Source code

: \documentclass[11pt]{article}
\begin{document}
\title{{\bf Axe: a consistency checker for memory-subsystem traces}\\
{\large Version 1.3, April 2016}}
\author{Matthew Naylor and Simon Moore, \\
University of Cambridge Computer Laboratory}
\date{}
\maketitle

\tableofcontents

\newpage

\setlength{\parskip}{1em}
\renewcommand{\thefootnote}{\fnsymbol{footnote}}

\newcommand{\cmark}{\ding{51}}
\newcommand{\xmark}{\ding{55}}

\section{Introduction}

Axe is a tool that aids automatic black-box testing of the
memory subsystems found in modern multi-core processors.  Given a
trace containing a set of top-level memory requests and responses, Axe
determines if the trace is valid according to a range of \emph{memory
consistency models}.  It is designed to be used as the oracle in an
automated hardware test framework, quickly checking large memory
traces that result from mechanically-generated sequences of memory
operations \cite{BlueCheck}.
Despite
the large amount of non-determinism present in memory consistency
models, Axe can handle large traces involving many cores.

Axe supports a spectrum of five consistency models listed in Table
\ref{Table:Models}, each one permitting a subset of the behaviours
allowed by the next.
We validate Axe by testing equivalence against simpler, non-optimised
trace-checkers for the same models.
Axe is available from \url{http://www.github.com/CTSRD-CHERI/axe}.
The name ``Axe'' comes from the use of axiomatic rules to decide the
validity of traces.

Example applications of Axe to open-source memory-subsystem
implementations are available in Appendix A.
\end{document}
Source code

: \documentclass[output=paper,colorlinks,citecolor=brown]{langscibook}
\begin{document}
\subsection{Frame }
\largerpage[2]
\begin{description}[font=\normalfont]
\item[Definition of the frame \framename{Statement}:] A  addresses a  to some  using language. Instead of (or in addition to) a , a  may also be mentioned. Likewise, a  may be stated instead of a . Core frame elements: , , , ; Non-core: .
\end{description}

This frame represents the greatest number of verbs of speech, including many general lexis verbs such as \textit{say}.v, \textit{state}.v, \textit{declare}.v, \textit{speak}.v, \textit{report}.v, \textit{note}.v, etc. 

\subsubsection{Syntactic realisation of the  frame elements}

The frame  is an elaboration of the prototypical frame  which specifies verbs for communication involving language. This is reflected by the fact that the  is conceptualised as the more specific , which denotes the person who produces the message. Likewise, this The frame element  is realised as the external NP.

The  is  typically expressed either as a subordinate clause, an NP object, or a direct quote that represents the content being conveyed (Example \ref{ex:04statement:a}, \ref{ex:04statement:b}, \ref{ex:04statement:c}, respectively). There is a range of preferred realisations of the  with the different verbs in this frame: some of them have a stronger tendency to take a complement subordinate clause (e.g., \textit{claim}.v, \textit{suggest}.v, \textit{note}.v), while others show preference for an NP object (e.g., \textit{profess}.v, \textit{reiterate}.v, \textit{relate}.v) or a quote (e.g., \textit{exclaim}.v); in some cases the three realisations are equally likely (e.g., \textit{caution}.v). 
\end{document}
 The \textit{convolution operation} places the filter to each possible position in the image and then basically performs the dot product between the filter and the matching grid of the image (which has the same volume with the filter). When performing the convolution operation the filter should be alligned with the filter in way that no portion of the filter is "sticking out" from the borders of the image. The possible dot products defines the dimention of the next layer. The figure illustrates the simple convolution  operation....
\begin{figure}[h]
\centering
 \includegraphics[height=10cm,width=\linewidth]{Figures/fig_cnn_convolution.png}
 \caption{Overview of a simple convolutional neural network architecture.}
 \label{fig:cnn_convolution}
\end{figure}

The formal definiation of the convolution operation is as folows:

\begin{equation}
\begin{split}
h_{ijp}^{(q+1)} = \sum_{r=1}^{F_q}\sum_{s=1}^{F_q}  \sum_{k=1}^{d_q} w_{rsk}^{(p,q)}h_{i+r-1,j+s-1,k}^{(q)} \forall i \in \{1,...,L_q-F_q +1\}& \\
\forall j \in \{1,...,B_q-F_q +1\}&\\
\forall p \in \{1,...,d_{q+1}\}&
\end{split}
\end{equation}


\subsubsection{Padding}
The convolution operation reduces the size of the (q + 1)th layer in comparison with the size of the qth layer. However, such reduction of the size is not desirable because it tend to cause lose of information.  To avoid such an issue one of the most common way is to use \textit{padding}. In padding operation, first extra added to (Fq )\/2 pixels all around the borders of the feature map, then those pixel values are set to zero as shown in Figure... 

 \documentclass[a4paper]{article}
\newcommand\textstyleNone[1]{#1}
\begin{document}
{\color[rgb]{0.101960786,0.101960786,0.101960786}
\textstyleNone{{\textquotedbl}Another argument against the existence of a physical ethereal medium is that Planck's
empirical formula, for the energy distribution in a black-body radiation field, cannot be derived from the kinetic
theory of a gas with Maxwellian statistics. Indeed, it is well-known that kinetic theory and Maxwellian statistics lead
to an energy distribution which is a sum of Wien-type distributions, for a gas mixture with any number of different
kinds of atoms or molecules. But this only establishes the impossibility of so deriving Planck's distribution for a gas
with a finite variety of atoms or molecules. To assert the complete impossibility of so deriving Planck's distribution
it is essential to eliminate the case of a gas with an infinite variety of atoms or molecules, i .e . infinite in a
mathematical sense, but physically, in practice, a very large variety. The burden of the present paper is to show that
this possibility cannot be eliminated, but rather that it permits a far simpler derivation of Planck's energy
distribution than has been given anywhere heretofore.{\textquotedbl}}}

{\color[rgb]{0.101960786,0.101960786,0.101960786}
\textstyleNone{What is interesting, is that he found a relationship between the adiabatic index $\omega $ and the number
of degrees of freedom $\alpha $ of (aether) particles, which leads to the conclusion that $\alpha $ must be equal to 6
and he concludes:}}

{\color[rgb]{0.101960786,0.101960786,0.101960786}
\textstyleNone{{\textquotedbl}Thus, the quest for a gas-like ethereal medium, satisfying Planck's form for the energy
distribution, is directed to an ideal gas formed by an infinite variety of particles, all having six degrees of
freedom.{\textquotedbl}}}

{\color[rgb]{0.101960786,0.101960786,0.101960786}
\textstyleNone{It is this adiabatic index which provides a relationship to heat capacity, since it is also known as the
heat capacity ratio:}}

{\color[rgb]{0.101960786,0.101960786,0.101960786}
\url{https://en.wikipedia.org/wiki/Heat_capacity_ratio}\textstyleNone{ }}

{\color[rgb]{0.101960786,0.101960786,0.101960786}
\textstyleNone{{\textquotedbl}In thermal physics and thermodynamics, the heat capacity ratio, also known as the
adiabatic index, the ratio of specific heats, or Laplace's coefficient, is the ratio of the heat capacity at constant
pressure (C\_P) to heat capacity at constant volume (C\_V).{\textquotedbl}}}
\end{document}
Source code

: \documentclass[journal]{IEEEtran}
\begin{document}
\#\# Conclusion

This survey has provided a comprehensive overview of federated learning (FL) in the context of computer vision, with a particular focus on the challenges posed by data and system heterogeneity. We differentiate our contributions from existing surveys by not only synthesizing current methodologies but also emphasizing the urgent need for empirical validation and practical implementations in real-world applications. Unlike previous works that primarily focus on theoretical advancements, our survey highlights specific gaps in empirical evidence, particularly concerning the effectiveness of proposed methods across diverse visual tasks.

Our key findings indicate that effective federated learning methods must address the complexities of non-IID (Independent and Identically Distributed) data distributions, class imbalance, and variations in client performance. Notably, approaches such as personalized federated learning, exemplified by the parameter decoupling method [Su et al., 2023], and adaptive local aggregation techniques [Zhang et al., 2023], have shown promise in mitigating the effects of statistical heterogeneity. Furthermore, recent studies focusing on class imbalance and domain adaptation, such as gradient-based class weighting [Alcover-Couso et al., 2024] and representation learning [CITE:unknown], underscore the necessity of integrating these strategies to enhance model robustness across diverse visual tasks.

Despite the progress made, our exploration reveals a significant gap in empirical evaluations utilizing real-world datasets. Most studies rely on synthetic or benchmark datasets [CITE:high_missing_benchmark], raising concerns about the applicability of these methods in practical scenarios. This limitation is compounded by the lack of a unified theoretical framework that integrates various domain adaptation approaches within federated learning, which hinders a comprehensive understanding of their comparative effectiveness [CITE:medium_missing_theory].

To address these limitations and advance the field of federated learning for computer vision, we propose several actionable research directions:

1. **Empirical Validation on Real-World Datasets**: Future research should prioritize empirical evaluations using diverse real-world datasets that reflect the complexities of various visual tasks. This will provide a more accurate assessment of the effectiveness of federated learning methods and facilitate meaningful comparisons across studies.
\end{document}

===============

**Directions for this task**
Above this task is a listing. Restate, word for word and with nothing added, the lines from the one with "determines if the" through the one with "Axe supports a".

**Exercise response**
determines if the trace is valid according to a range of \emph{memory
consistency models}.  It is designed to be used as the oracle in an
automated hardware test framework, quickly checking large memory
traces that result from mechanically-generated sequences of memory
operations \cite{BlueCheck}.
Despite
the large amount of non-determinism present in memory consistency
models, Axe can handle large traces involving many cores.

Axe supports a spectrum of five consistency models listed in Table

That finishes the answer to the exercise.